To benchmark the performance of the external sorting algorithm, I generated a set of test files of varying size. Each test file had a set of records consisting of a random 32 character hex string and a utc timestamp. I then sorted the file using:

  • A native Java in-memory sort
  • A Java implementation of the external bucket sort
  • A native linux sort

Results

Records In Memory External Bucket Linux
500,000 0.886 0.861 7.2
1,000,000 1.43 1.31 15
2,000,000 3.42 2.34 32
5,000,000 9.68 5.50 90
10,000,000 25.25 11.03 205
20,000,000 49.23 22.82 414

The results were a little surprising, after we hit 500,000 records, the external bucket sort ended up being faster than the in-memory sort. Obviously this is just a quick and dirty test on my macbook, but I would expect similar results on a more rigorous test. What is obvious though, is that for a file of any significant size, the external sorting algorithm is a performant option when in-memory sorting is impractical.

The limiting factor in an external sort like this is likely to be IO performance.
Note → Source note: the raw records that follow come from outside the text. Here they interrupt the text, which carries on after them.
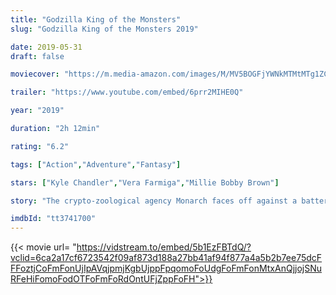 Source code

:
 ```yaml
---
title: "Godzilla King of the Monsters"
slug: "Godzilla King of the Monsters 2019"

date: 2019-05-31
draft: false

moviecover: "https://m.media-amazon.com/images/M/MV5BOGFjYWNkMTMtMTg1ZC00Y2I4LTg0ZTYtN2ZlMzI4MGQwNzg4XkEyXkFqcGdeQXVyMTkxNjUyNQ@@._V1_UX182_CR0,0,182,268_AL_.jpg"

trailer: "https://www.youtube.com/embed/6prr2MIHE0Q"

year: "2019"

duration: "2h 12min"

rating: "6.2"

tags: ["Action","Adventure","Fantasy"]

stars: ["Kyle Chandler","Vera Farmiga","Millie Bobby Brown"]

story: "The crypto-zoological agency Monarch faces off against a battery of god-sized monsters, including the mighty Godzilla, who collides with Mothra, Rodan, and his ultimate nemesis, the three-headed King Ghidorah. "

imdbId: "tt3741700"
---
```


{{< movie url= "https://vidstream.to/embed/5b1EzFBTdQ/?vclid=6ca2a17cf6723542f09af873d188a27bb41af94f877a4a5b2b7ee75dcFFFoztjCoFmFonUjIpAVqjpmjKgbUjppFpqomoFoUdgFoFmFonMtxAnQjjojSNuRFeHiFomoFodOTFoFmFoRdOntUFjZppFoFH">}}
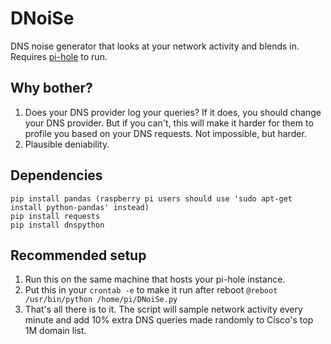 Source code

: # DNoiSe
DNS noise generator that looks at your network activity and blends in. Requires [pi-hole](https://pi-hole.net) to run.

## Why bother?
1. Does your DNS provider log your queries? If it does, you should change your DNS provider. But if you can't, this will make it harder for them to profile you based on your DNS requests. Not impossible, but harder.
2. Plausible deniability.

## Dependencies
```
pip install pandas (raspberry pi users should use 'sudo apt-get install python-pandas' instead)
pip install requests
pip install dnspython
```

## Recommended setup
1. Run this on the same machine that hosts your pi-hole instance.
2. Put this in your `crontab -e` to make it run after reboot
`@reboot /usr/bin/python /home/pi/DNoiSe.py`
3. That's all there is to it. The script will sample network activity every minute and add 10% extra DNS queries made randomly to Cisco's top 1M domain list.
Each record is written to and read from a temporary file as part of the process, so the amount of IO required grows linearly as our files get bigger and is likely to take a significant amount of the runtime required.

More importantly, with 20,000,000 records the Java process required over 3.6GB to sort the file in memory. The hashes we actually use are 64 characters long, so this could almost double in real-world use. The external sort required under 600MB. For a process that we run within AWS Batch (which has a hard memory limit), that is a huge advance in our ability to process large files reliably.